Tag Archives: Joan Rivers

Another Side of Joan Rivers

Joan RIvers

Joan RIvers

As fans and fellow comics across the land remember the funny, fearless and frank Joan Rivers, other, warmer sides of the groundbreaking star are also emerging. Among those: Joan Rivers, inspirational figure.

This woman had come back from devastating loss; she’d spent two years in a professional dry spell after the suicide of her husband, Edgar Rosenberg, and the failure of the Fox late night show that many predicted would be a career-ender. Yet well after “retirement age”— and decades after many women in show business are forced out to pasture — she’d somehow made her way through several successful incarnations, managing to work two or three series simultaneously while keeping up a string of nightclub gigs and hawking her jewelry line on QVC.

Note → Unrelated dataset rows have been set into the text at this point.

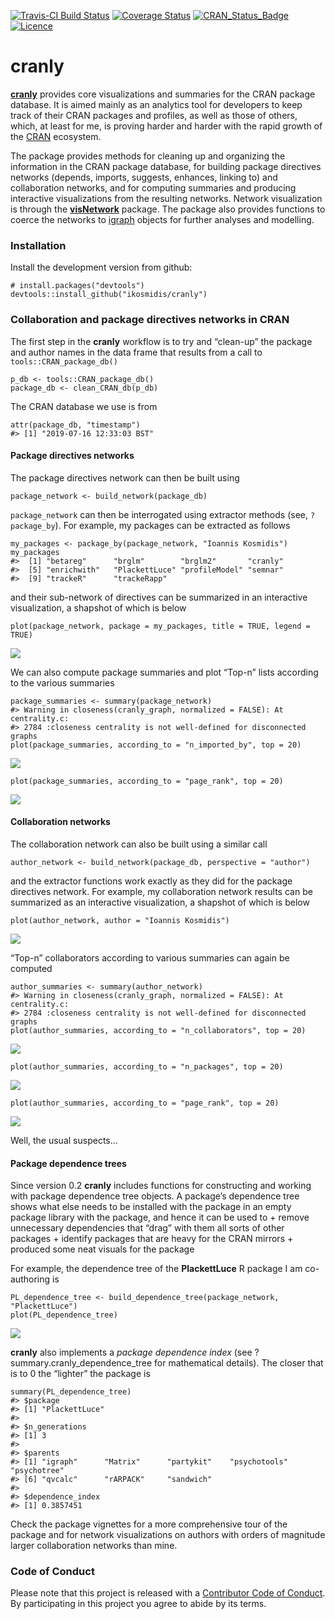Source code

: <!-- README.md is generated from README.Rmd. Please edit that file -->
[![Travis-CI Build
Status](https://travis-ci.org/ikosmidis/cranly.svg?branch=master)](https://travis-ci.org/ikosmidis/cranly)
[![Coverage
Status](https://img.shields.io/codecov/c/github/ikosmidis/cranly/master.svg)](https://codecov.io/github/ikosmidis/cranly?branch=master)
[![CRAN\_Status\_Badge](https://www.r-pkg.org/badges/version/cranly)](https://cran.r-project.org/package=cranly)
[![Licence](https://img.shields.io/badge/licence-GPL--3-blue.svg)](https://www.gnu.org/licenses/gpl-3.0.en.html)

cranly
======

[**cranly**](https://github.com/ikosmidis/cranly) provides core
visualizations and summaries for the CRAN package database. It is aimed
mainly as an analytics tool for developers to keep track of their CRAN
packages and profiles, as well as those of others, which, at least for
me, is proving harder and harder with the rapid growth of the
[CRAN](https://cran.r-project.org) ecosystem.

The package provides methods for cleaning up and organizing the
information in the CRAN package database, for building package
directives networks (depends, imports, suggests, enhances, linking to)
and collaboration networks, and for computing summaries and producing
interactive visualizations from the resulting networks. Network
visualization is through the
[**visNetwork**](https://CRAN.R-project.org/package=visNetwork) package.
The package also provides functions to coerce the networks to
[igraph](https://CRAN.R-project.org/package=igraph) objects for further
analyses and modelling.

### Installation

Install the development version from github:

    # install.packages("devtools")
    devtools::install_github("ikosmidis/cranly")

### Collaboration and package directives networks in CRAN

The first step in the **cranly** workflow is to try and “clean-up” the
package and author names in the data frame that results from a call to
`tools::CRAN_package_db()`

    p_db <- tools::CRAN_package_db()
    package_db <- clean_CRAN_db(p_db)

The CRAN database we use is from

    attr(package_db, "timestamp")
    #> [1] "2019-07-16 12:33:03 BST"

#### Package directives networks

The package directives network can then be built using

    package_network <- build_network(package_db)

`package_network` can then be interrogated using extractor methods (see,
`?package_by`). For example, my packages can be extracted as follows

    my_packages <- package_by(package_network, "Ioannis Kosmidis")
    my_packages
    #>  [1] "betareg"      "brglm"        "brglm2"       "cranly"      
    #>  [5] "enrichwith"   "PlackettLuce" "profileModel" "semnar"      
    #>  [9] "trackeR"      "trackeRapp"

and their sub-network of directives can be summarized in an interactive
visualization, a shapshot of which is below

    plot(package_network, package = my_packages, title = TRUE, legend = TRUE)

![](inst/README_files/README-unnamed-chunk-6-1.png)

We can also compute package summaries and plot “Top-n” lists according
to the various summaries

    package_summaries <- summary(package_network)
    #> Warning in closeness(cranly_graph, normalized = FALSE): At centrality.c:
    #> 2784 :closeness centrality is not well-defined for disconnected graphs
    plot(package_summaries, according_to = "n_imported_by", top = 20)

![](inst/README_files/README-unnamed-chunk-7-1.png)

    plot(package_summaries, according_to = "page_rank", top = 20)

![](inst/README_files/README-unnamed-chunk-7-2.png)

#### Collaboration networks

The collaboration network can also be built using a similar call

    author_network <- build_network(package_db, perspective = "author")

and the extractor functions work exactly as they did for the package
directives network. For example, my collaboration network results can be
summarized as an interactive visualization, a shapshot of which is below

    plot(author_network, author = "Ioannis Kosmidis")

![](inst/README_files/README-unnamed-chunk-9-1.png)

“Top-n” collaborators according to various summaries can again be
computed

    author_summaries <- summary(author_network)
    #> Warning in closeness(cranly_graph, normalized = FALSE): At centrality.c:
    #> 2784 :closeness centrality is not well-defined for disconnected graphs
    plot(author_summaries, according_to = "n_collaborators", top = 20)

![](inst/README_files/README-unnamed-chunk-10-1.png)

    plot(author_summaries, according_to = "n_packages", top = 20)

![](inst/README_files/README-unnamed-chunk-10-2.png)

    plot(author_summaries, according_to = "page_rank", top = 20)

![](inst/README_files/README-unnamed-chunk-10-3.png)

Well, the usual suspects…

#### Package dependence trees

Since version 0.2 **cranly** includes functions for constructing and
working with package dependence tree objects. A package’s dependence
tree shows what else needs to be installed with the package in an empty
package library with the package, and hence it can be used to + remove
unnecessary dependencies that “drag” with them all sorts of other
packages + identify packages that are heavy for the CRAN mirrors +
produced some neat visuals for the package

For example, the dependence tree of the **PlackettLuce** R package I am
co-authoring is

    PL_dependence_tree <- build_dependence_tree(package_network, "PlackettLuce")
    plot(PL_dependence_tree)

![](inst/README_files/README-unnamed-chunk-11-1.png)

**cranly** also implements a *package dependence index* (see
?summary.cranly\_dependence\_tree for mathematical details). The closer
that is to 0 the “lighter” the package is

    summary(PL_dependence_tree)
    #> $package
    #> [1] "PlackettLuce"
    #> 
    #> $n_generations
    #> [1] 3
    #> 
    #> $parents
    #> [1] "igraph"      "Matrix"      "partykit"    "psychotools" "psychotree" 
    #> [6] "qvcalc"      "rARPACK"     "sandwich"   
    #> 
    #> $dependence_index
    #> [1] 0.3857451

Check the package vignettes for a more comprehensive tour of the package
and for network visualizations on authors with orders of magnitude
larger collaboration networks than mine.

### Code of Conduct

Please note that this project is released with a [Contributor Code of
Conduct](CONDUCT.md). By participating in this project you agree to
abide by its terms.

In 2010, feeling stung by some setbacks of my own, I was in the frame of mind to ask Rivers her about what she did to be such a survivor. And she was quick to respond. “I’ve been fired a lot. I’ve had full books and I’ve had years where I’ve had empty books, and when one day you find you’re slightly older and you have an empty book, that’s really, really scary,” she admitted. “You just have to keep on moving and keep on trying and keep on pushing.”

Many who experienced Rivers’ public speaking engagements walked away having literally laughed and cried, feeling bolstered to keep moving and trying and pushing as well.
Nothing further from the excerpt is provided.